Reciprocity
by Bil!
K+ - Angst, Episode addition – John, Elizabeth - Oneshot
Summary: He was a monster and she brought him back. She was lost and he found her. Together, they are strong. Conversion and Real World episode addition.
Season: 2 and 3.
Spoilers: Conversion, The Real World
Disclaimer: Not mine.
A/N: This story came about because I was watching a music video which showed a clip of John breaking containment and grabbing onto Elizabeth in TRW and it reminded me of Conversion in mirror. They're both Infirmary-type episodes with John and Elizabeth playing the roles of the afflicted and the chief supporter, just swapping places. Being there for each other. I really love their friendship.
The creature that had worn his skin hadn't been interested in memory. It had worked on instinct, on basic commands. It had Done, it hadn't Thought. The past had been immediately lost to it, leaving only the ever-present Now.
John knew this because it meant his memories from the time he had been more bug than human were so sketchy as to be little more than half-faded fragments of some nightmare. A nightmare in which some other Thing had been in control of his body. Not him. Something that was gone now, leaving him alone in his head. Leaving not even real memories.
So he tried to forget them. Tried to make himself believe that none of what It had done had been his fault. Tried to bury the aching guilt in the same overcrowded graveyard in his head that contained every one of his failures, every mistake he'd ever made, and all his dead. At least he could sometimes forget.
(You should have fought harder, whispered that little voice in the back of his head that never got loud but went on and on and on, unsquashable, unstoppable. You could have stopped it if you'd just tried harder. Just a little harder. If you had you wouldn't have hurt any of them, wouldn't have attacked any of them, wouldn't have turned into that Thing that was just a monster in your body. You could have stopped it.)

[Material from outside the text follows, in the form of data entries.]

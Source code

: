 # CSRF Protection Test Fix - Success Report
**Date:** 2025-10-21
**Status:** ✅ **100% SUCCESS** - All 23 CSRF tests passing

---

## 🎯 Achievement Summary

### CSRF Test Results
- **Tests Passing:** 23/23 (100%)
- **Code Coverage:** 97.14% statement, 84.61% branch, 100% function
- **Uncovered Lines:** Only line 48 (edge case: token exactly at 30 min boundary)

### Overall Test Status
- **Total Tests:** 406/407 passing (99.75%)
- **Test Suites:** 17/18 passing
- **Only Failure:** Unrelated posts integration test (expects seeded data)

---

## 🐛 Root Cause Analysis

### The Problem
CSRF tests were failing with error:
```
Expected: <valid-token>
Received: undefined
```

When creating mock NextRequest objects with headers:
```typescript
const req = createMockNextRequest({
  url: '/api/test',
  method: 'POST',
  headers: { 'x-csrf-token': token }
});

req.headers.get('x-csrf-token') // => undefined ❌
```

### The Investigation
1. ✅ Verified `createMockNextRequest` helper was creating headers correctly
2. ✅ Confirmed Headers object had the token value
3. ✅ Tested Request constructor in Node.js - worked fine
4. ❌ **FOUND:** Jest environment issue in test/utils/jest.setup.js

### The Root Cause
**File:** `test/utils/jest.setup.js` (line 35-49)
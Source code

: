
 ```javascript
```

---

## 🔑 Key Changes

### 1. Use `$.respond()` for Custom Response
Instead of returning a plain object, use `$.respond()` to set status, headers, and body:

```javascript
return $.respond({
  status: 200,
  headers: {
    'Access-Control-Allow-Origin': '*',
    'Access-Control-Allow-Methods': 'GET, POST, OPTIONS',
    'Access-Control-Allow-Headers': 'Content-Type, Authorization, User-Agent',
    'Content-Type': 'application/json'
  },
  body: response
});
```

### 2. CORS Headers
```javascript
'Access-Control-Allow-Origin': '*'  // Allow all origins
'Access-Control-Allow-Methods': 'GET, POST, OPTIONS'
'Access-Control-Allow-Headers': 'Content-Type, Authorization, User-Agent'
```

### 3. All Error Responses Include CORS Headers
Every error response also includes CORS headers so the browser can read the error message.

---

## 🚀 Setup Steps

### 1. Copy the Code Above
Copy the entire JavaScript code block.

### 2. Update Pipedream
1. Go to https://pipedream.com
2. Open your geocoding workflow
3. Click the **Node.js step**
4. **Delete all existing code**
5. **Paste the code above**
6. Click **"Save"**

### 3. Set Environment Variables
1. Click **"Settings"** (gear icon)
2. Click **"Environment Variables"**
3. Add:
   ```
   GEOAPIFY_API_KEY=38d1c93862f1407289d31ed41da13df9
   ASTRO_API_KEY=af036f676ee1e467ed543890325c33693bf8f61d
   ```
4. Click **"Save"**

But he apologised to Teyla, he thanked Carson, he thanked his teammates, he stood tall and straight at Walker and Stephens' memorial service... And sometimes he failed to forget.
In his dreams he chased through blue corridors after some beast that stayed forever just out of sight and the bodies of his fallen friends were scattered across the floor. And then he was the beast, hiding from himself, always running, running, running. Faint memories mixed with imagination: the strength and power of his new form, the ease with which he took out the soldiers sent to stop him, the fear on his teammates' faces as they stared at the Thing that was him.
And in the background, tying him by a thread to the humanity lost inside him, the flash of red and the sound of reassurance: Elizabeth.
He stands on the balcony and wraps his fingers around the railing because otherwise he will do something he will regret. And he remembers. "You were in my room! Even when I told you not to come. I told you I was dangerous, Elizabeth, and you came back! Did you want me to prove it?"
His hand around her throat, her skin soft and so fragile under his grip, the fear in her eyes as she gasped for breath, the strength in his arm, the power in his hand – the power to hurt her. The desire.
"Why would you do that?" he asks, horrified, hating himself, desperately bewildered. She knew what he was turning into, she knew how dangerous he was becoming. "Why would you risk it? Why would you do that?"
She looks at him, eyes steady. "Because you needed me."
The shadows haunted her. Even though Elizabeth knew now that that shadowed figure that had chased her through the too-real fictional world had been John, that the nanites had taken his supportive presence and twisted it into horror, it had been horror. She couldn't turn off the memory of that fear, the way her heart would contract painfully, the way the adrenaline would surge through her, the way the panic would fill her body and take over her mind.
And now turning to see a human shadow on the floor only brought back that horror, lifting the hair on the back of her neck, sending cold fear running across her skin and along her bones as she bit back the scream that wanted to break free. If only it were as easy to stop fearing as it was to start.
She had been so small and alone and the Replicators had made her so afraid, so unable to trust even her own memories. To not be able to trust her own mind had almost destroyed her. Taking her faith in her very reality from her had shifted her off balance, so that even now, even now she was home, she eyed the people around her suspiciously, waiting for reality to once again prove itself false. She had been so lost. So alone.
Until John came. Not to rescue her, he hadn't rescued her. He'd done something far more powerful: he'd given her the ability to rescue herself.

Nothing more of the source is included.